Face à tout cela, plusieurs questions restent en suspens. Neuf ans se sont écoulés depuis que la jetée et la piste ont été annoncées. Depuis, il y a eu plusieurs annonces qui n'ont jamais dépassé le stade de promesses concernant le développement économique à Agaléga. Quand est-ce qu'un plan de développement réel sera présenté ? Et surtout, à quoi vont servir la piste et la jetée sans plan concret en place ?

Logements : solutions modernes

Malgré les tonnes de béton et les aides de l'Inde sur Agaléga, le transport des matériaux pour la construction de logements pose problème. Cependant, des solutions simples existent. Un expert dans le domaine avance que pour contourner le problème de transport, la solution la plus logique et connue dans le domaine est les maisons en «flat kits». Ce sont des maisons de la taille d'un conteneur. La structure est montée avec les ouvertures, puis les murs sont rabattus pour les rendre plats, ce qui facilite le transport.

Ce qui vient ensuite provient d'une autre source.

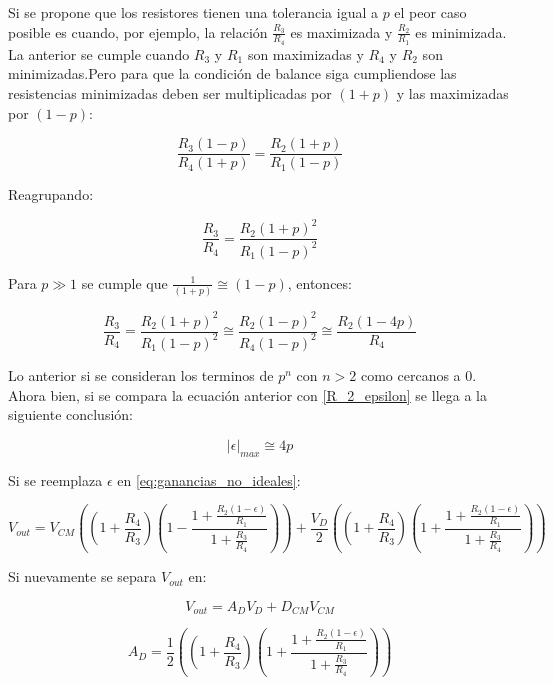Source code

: \documentclass[a4paper]{article}
\begin{document}
Si se propone que los resistores tienen una tolerancia igual a $p$ el peor caso posible es cuando, por ejemplo, la relación $\frac{R_3}{R_4}$ es maximizada y $\frac{R_2}{R_1}$ es minimizada. La anterior se cumple cuando $R_3$ y $R_1$ son maximizadas y $R_4$ y $R_2$ son minimizadas.Pero para que la condición de balance siga cumpliendose las resistencias minimizadas deben ser multiplicadas por $(1 + p)$ y las maximizadas por $(1 - p)$:

\begin{equation}
\frac{R_3(1 - p)}{R_4(1 + p)} = \frac{R_2(1 + p)}{R_1(1 - p)}
\end{equation}

Reagrupando:

\begin{equation}
\frac{R_3}{R_4} = \frac{R_2(1 + p)^2}{R_1(1 - p)^2}
\end{equation}

Para $p \gg 1$ se cumple que  $\frac{1}{(1 + p)} \cong (1 - p)$, entonces:

\begin{equation}
\frac{R_3}{R_4} = \frac{R_2(1 + p)^2}{R_1(1 - p)^2} \cong	 \frac{R_2(1 - p)^2}{R_4(1 - p)^2} \cong \frac{R_2(1 - 4p)}{R_4}
\end{equation}

Lo anterior si se consideran los terminos de $p^n$ con $n > 2$ como cercanos a $0$. Ahora bien, si se compara la ecuación anterior con \ref{R_2_epsilon} se llega a la siguiente conclusión:

\begin{equation}
|\epsilon|_{max} \cong 4p
\end{equation}



Si se reemplaza $\epsilon$ en \ref{eq:ganancias_no_ideales}:

\begin{equation}
V_{out} = V_{CM}((1 + \frac{R_4}{R_3})(1 - \frac{1 + \frac{R_2(1 - \epsilon)}{R_1}}{1 + \frac{R_3}{R_4}})) + \frac{V_D}{2}((1 + \frac{R_4}{R_3})(1 + \frac{1 + \frac{R_2(1 - \epsilon)}{R_1}}{1 + \frac{R_3}{R_4}}))
\end{equation}

Si nuevamente se separa $V_{out}$ en:

\begin{equation}
V_{out} = A_DV_D + D_{CM}V_{CM}
\end{equation}

\begin{equation}
A_D = \frac{1}{2}((1 + \frac{R_4}{R_3})(1 + \frac{1 + \frac{R_2(1 - \epsilon)}{R_1}}{1 + \frac{R_3}{R_4}}))
\end{equation}
\end{document}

Une fois sur place, il suffit de tout remonter. La taille de ces modules est certes standard, mais il est possible d'en juxtaposer plusieurs pour créer davantage de surface. Concernant les installations, il est possible de commander des cuisines ou des salles de bains déjà montées et prêtes à être installées dans la maison. «C'est non seulement cost-effective, mais aussi très rapide à monter, facile à transporter et résistant aux intempéries», explique-t-on.